You can't take an experiment that doesn't work and throw multiple trials at it to make it work. If my experiment isn't sensitive enough to detect the difference between the predictions of FE (no deflection due to gravity from large mountains) and RE (deflection due to gravity from large mountains), performing the same experiment many times is not going to help.

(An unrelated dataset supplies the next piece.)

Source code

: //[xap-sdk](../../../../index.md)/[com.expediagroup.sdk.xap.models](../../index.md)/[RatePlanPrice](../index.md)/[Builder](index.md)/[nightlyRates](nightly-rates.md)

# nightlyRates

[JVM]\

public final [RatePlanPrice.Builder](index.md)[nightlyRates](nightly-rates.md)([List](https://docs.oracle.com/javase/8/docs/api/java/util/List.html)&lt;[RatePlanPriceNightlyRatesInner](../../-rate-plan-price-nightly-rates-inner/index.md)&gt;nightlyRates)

In this thread I was promised "conclusive evidence" that gravity varies based on location. We're now 5 pages into the thread, and still no such evidence has been forthcoming. Please tell me how to perform an experiment that is sufficiently sensitive to detect the difference between the two models, what equipment I will need to perform it, and how I can get that equipment without emptying my bank account (or perform the experiment yourself). Otherwise you should come up with some other evidence, or else stop claiming to have conclusive evidence when all you have is "I read it on the intertubes." Give me five minutes with Google, and I can find equally good evidence of working perpetual motion machines, and much better evidence that homeopathy works.
-David
E pur si muove!

Re: Proofs of varying gravity
« Reply #91 on: December 29, 2009, 11:43:12 AM »
http://www.mansfieldct.org/schools/MMS/staff/hand/lawsgravaltitude.htm

Weigh yourself while flying. Use a sensitive scale. Need anything else?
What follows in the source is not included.